The capital is Reykjavik. For the most part, functional residential buildings, but the city center is definitely worth a visit. There are numerous cafes, restaurants and pubs here. A special feature of the city is the street heating on the main road, which prevents icing (which can otherwise occur throughout the year).

Country Overview

Iceland is a parliamentary republic in the far northwest of Europe. Parliament and government are based in the capital, Reykjavík. The area of ​​the North Atlantic volcanic island is 103,000 km 2, less than a third of Germany. Under the influence of the Gulf Stream, there is a balanced arctic climate. Some plant species such as lichen and moss are endemic to the island. Only a few animal species are native to the rugged landscape between coastal strips, volcanic mountains, lava fields, glaciers and geysers. Settlers or ships introduced reindeer, sheep, rats, mice and horses. Several species of seals and whales live in the fish-rich waters around Iceland. Icelandic is the official language, English is widely spoken. Nordic descendants make up almost four fifths of the population, Poles the largest group of immigrants with almost 5%. Most of the Icelanders belong to the Lutheran State Church, over 6% to other Christian churches. Modern settlement history began at the end of the 9th century with the Norwegian conquest. In 1380 Iceland fell under Danish rule and remained dependent for centuries. After long striving for independence, the country was given its own constitution for the first time in 1874 and largely independent in 1918. Almost 80% of the energy is generated regeneratively, mainly through geothermal energy and hydropower. The fish and aluminum industries as well as tourism are the most important economic sectors. Iceland does not have its own army, but is a member of NATO and the UN.


Surtsey [ syrtsεj, after the fire giant Surtr], volcanic island off the south coast of Iceland, one of the Westman Islands, 1.4 km 2, to 154 m above the sea level; arose from submarine volcanic eruptions in 1963–67 (basaltic lavas and loose products); UNESCO World Heritage Site since 2008.

Westman Islands

Westman | islands, Icelandic Vestmannaeyjar [ vεstmanaε  jar], group of 15 islands off the southwest coast of Iceland, including the 1963-67 incurred island Surtsey; 16 km 2, 4,200 residents, all on the largest island of Heimaey live (with the place Vestmannaeyjar). The Westman Islands have been formed since the end of the last Ice Age; There are over 50 submarine volcanoes and numerous rocky cliffs (volcanic remains) in the vicinity. Settled since the time of the conquest, the Westman Islands are the most important fishing and processing area in Iceland (especially cod).
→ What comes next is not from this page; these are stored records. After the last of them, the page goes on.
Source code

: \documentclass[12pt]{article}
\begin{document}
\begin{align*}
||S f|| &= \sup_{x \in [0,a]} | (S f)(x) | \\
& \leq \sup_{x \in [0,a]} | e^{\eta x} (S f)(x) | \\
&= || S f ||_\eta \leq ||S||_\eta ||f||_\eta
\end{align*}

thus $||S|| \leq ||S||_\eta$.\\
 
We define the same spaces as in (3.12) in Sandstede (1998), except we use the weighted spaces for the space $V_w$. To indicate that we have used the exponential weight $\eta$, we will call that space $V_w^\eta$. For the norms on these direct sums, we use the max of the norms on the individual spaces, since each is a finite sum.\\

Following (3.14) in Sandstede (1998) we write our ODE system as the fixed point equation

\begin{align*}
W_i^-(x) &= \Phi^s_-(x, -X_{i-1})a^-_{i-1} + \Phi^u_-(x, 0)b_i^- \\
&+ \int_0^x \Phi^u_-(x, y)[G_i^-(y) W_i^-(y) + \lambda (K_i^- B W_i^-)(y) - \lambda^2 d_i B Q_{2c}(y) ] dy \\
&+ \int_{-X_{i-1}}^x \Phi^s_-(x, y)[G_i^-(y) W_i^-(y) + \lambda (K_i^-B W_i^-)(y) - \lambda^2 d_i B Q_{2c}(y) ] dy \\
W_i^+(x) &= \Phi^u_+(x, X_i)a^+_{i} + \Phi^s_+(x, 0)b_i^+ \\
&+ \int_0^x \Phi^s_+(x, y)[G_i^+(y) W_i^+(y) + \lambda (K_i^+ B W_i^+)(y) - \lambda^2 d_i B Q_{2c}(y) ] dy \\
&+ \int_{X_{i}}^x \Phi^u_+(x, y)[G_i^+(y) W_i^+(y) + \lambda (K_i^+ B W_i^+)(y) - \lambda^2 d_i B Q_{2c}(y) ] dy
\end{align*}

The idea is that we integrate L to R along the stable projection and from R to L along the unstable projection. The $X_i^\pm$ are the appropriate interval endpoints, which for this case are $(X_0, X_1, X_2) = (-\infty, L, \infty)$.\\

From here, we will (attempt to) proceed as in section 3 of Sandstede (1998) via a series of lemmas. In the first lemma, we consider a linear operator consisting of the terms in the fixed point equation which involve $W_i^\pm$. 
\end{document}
In the past, catching birds (breeding grounds in summer) and collecting bird eggs were also important.


Akranes, town in Iceland, at the exit of Hvalfjörður, north of Reykjavík, in the metropolitan area (2019) 7 500 residents.

Fishing port with fish and cement industry.
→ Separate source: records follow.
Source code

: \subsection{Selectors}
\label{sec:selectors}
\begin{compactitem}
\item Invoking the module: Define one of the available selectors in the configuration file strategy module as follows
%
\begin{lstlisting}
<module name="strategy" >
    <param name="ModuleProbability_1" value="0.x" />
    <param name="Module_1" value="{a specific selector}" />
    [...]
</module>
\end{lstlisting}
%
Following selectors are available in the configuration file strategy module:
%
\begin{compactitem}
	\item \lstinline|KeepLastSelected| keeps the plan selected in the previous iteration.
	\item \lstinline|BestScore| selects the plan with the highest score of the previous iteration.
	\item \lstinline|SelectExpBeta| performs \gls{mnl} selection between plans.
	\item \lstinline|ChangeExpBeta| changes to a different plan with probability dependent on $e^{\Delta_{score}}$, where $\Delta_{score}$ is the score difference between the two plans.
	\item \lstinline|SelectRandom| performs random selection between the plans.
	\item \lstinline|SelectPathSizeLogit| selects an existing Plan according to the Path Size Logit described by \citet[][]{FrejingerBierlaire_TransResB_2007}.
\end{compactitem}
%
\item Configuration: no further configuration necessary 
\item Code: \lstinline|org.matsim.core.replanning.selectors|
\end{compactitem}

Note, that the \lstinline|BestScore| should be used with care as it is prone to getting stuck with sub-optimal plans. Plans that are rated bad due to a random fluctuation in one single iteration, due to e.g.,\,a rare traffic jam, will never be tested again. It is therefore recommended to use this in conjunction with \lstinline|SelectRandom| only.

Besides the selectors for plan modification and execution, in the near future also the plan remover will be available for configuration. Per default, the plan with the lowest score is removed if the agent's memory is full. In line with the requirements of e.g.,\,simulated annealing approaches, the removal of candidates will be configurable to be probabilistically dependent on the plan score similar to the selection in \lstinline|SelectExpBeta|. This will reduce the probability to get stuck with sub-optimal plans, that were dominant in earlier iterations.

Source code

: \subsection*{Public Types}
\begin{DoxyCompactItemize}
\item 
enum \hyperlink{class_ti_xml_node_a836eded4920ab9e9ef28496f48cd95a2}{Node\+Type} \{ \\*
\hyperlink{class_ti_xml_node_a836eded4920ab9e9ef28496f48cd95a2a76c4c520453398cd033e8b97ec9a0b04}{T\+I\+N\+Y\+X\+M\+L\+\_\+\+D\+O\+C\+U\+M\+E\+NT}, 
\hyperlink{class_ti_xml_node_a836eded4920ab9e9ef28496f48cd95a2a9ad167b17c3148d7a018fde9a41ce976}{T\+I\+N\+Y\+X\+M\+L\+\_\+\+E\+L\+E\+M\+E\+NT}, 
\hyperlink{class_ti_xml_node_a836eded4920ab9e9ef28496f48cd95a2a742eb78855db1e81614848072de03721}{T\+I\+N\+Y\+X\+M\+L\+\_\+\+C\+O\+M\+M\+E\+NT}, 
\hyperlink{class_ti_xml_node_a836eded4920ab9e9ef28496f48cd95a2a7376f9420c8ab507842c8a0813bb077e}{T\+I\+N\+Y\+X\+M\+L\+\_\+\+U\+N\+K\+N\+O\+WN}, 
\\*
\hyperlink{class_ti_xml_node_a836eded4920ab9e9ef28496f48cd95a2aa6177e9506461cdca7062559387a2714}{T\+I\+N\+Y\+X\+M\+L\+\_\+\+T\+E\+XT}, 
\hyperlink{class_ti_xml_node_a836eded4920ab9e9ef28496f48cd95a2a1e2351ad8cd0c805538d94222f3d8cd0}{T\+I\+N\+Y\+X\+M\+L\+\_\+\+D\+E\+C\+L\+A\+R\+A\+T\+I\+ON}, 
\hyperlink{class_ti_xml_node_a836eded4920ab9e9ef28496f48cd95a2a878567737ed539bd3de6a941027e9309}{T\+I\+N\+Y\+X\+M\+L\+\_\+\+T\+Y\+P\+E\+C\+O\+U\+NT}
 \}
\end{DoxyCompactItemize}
Akureyri [ akyre ː r], second largest city of Iceland, in the north of the island at Eyjafjörður, in the metropolitan area (2019) 18 800 residents.

Commercial and fishing port with fish processing, brewery; University; Botanical garden, museums; Church (1940).
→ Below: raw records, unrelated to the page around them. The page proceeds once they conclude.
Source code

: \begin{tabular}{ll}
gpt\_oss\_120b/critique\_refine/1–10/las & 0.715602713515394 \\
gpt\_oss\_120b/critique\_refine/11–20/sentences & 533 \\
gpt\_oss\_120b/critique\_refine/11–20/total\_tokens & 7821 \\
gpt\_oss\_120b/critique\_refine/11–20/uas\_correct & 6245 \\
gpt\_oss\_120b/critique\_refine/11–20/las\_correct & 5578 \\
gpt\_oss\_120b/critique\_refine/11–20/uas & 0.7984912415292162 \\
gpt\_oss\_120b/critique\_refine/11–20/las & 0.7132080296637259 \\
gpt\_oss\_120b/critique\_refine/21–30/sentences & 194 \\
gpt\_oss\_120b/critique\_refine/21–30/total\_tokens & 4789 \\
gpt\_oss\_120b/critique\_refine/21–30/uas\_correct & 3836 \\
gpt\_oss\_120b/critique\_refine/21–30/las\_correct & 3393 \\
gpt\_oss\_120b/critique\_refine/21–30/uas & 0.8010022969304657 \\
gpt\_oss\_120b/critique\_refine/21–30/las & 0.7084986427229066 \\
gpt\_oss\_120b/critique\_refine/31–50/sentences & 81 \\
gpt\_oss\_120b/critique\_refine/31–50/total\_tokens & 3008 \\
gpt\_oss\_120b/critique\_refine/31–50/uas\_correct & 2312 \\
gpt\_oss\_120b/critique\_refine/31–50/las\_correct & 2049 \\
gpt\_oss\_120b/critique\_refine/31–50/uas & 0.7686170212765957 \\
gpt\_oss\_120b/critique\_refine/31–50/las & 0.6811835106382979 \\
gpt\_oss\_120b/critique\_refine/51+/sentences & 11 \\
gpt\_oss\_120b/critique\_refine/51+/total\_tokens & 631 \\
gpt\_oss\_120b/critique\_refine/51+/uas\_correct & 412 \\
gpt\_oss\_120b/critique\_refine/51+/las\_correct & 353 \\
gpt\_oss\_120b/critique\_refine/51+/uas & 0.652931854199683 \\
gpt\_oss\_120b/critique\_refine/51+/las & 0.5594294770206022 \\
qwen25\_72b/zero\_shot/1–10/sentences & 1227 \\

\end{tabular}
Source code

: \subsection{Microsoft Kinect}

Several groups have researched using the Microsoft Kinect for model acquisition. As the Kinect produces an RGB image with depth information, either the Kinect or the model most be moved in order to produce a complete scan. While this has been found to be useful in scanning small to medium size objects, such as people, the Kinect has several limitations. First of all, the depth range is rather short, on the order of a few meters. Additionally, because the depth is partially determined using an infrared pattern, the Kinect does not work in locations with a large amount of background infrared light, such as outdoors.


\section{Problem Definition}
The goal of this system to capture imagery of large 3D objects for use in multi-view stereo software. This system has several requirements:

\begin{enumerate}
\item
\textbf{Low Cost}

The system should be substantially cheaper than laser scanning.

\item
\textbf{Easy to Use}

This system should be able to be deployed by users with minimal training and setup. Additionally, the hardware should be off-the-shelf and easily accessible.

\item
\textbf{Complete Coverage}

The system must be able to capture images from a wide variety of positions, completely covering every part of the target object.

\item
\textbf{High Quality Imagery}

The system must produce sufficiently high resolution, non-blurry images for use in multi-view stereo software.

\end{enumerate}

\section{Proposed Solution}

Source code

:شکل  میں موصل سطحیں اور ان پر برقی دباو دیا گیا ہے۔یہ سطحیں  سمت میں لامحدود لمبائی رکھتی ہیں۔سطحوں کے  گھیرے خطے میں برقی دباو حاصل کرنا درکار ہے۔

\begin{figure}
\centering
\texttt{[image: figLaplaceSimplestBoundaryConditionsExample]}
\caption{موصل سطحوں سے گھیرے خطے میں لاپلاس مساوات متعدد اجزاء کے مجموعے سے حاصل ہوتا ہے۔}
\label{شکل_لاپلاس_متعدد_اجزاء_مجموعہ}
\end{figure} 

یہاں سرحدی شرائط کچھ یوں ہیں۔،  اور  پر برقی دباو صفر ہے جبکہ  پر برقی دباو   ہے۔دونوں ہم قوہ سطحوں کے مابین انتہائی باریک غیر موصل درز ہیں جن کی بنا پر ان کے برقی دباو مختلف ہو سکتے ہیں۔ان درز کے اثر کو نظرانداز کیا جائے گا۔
Akureyri has had town charter since 1786.


Keflavík [ kjεblavi ː k], former city in southwestern Iceland, on the Reykjanes peninsula in the Faxabucht, in the metropolitan area (2019) 18 800 residents.

Fishing port with manufacturing industry; international airport, American during the Second World War and by lease since 1946, NATO air base since 1951. Part of Reykjanesbær Municipality since 1994.


Reykjavík [ rεjkjavi ː k; Icelandic, = smoke bay], capital and most important port of Iceland, with (2019) 128,800 residents, located on the always ice-free Faxa Bay in the west of the island.

Almost two thirds of the total population of Iceland live in the Reykjavík metropolitan area. With a university, art academy, national theater and museums, the city is the country’s leading cultural center. The economy is driven by commerce, banking, technology companies, and fish processing.

The cityscape is characterized by relatively young buildings; The landmark is the 74.5 m high Hallgrimskirkja Church (consecrated in 1986). A special feature of the city is that it is heated with natural hot water, some of which is taken from over 300 wells near Reykjavík.